The real estate professional status allows passive losses to be deductible against your ordinary income on tax returns without limits. Having this status can be extremely helpful in lowering your tax liability.
The two main criteria you must meet to be a real estate professional are as follows:
- More than 50% of the personal services you perform in all businesses during the year MUST be performed in a real estate business you materially participate.
- You must work at least 750 hours in a real estate trade or business
Let’s discuss these in more detail because I’m sure you are reading this asking “how do I meet the 50%?” and “what hours qualify for the 750?”
More than 50% test
The more than 50% test means that more than half of your annual working hours must be in a real estate business. Generally, if you work a full-time job, you won’t qualify as a real estate professional since you would have to work more hours in your real estate business than you do at your job for the year. For example, if you work 1,200 hours at your full-time job that is not related to real estate, then you will need to work at least 1,200 hours in your real estate business to qualify.

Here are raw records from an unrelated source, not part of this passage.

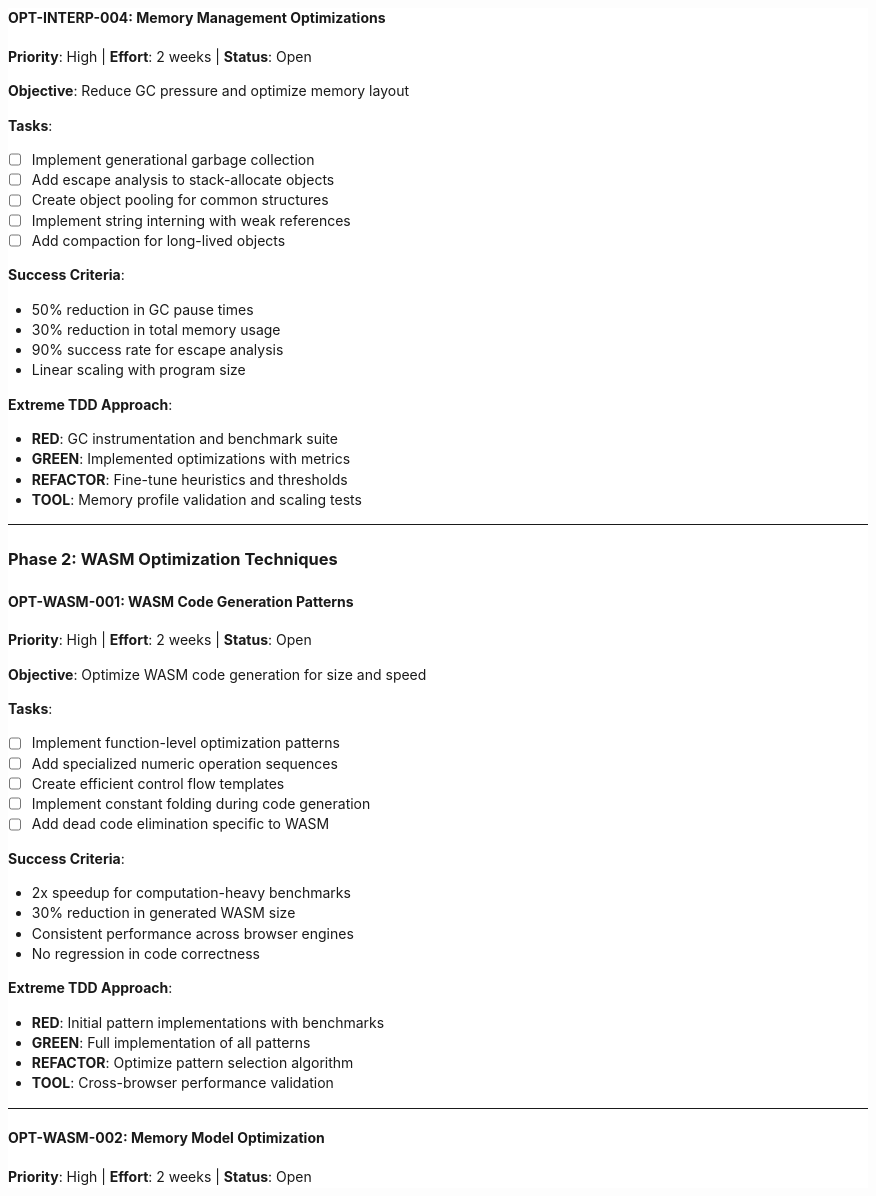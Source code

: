 #### **OPT-INTERP-004: Memory Management Optimizations**
**Priority**: High | **Effort**: 2 weeks | **Status**: Open

**Objective**: Reduce GC pressure and optimize memory layout

**Tasks**:
- [ ] Implement generational garbage collection
- [ ] Add escape analysis to stack-allocate objects
- [ ] Create object pooling for common structures
- [ ] Implement string interning with weak references
- [ ] Add compaction for long-lived objects

**Success Criteria**:
- 50% reduction in GC pause times
- 30% reduction in total memory usage
- 90% success rate for escape analysis
- Linear scaling with program size

**Extreme TDD Approach**:
- **RED**: GC instrumentation and benchmark suite
- **GREEN**: Implemented optimizations with metrics
- **REFACTOR**: Fine-tune heuristics and thresholds
- **TOOL**: Memory profile validation and scaling tests

---

### Phase 2: WASM Optimization Techniques

#### **OPT-WASM-001: WASM Code Generation Patterns**
**Priority**: High | **Effort**: 2 weeks | **Status**: Open

**Objective**: Optimize WASM code generation for size and speed

**Tasks**:
- [ ] Implement function-level optimization patterns
- [ ] Add specialized numeric operation sequences
- [ ] Create efficient control flow templates
- [ ] Implement constant folding during code generation
- [ ] Add dead code elimination specific to WASM

**Success Criteria**:
- 2x speedup for computation-heavy benchmarks
- 30% reduction in generated WASM size
- Consistent performance across browser engines
- No regression in code correctness

**Extreme TDD Approach**:
- **RED**: Initial pattern implementations with benchmarks
- **GREEN**: Full implementation of all patterns
- **REFACTOR**: Optimize pattern selection algorithm
- **TOOL**: Cross-browser performance validation

---

#### **OPT-WASM-002: Memory Model Optimization**
**Priority**: High | **Effort**: 2 weeks | **Status**: Open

The other part of the 50% test is that more than 50% has to be material participation in a real estate business. To materially participate, the taxpayer must pass the 1 of 7 test, but I’m not going to go into too much detail on all of the tests. The most frequently utilized test is that the taxpayer must participate in the activity for more than 500 hours in the tax year. This is an easy test to meet if you also meet the 750-hour requirement and the more than 50% test.
The 750-hour requirement means you must work 750 hours in a real estate business. Hours that do not count towards the 750-hour requirement are investment activities, such as researching new listings. It is extremely important to keep records of your hours if you believe you meet the 750-hours, there must be supporting documentation to prove that you worked those hours.
Another factor that comes into play is that each of your rentals are treated as separate activities, or businesses, unless you make an election to treat all those interests as a single activity. If you do not elect to treat your rentals as a single activity then you will have to work 750 hours on each of the rental properties. So if you qualify for one rental property and you did not make the election, you would not qualify for the other properties. However, if you do make the election, you only have to establish material participation, and satisfy the more than 50% test and the 750-hours test, for the combined properties as a whole.
Make sure you keep a log of your real estate hours for each property and for personal if you work full time. Consider making the election to treat all properties as a single activity so you do not have to meet the qualifications for each property. If you are still unsure if you qualify, talk with your CPA.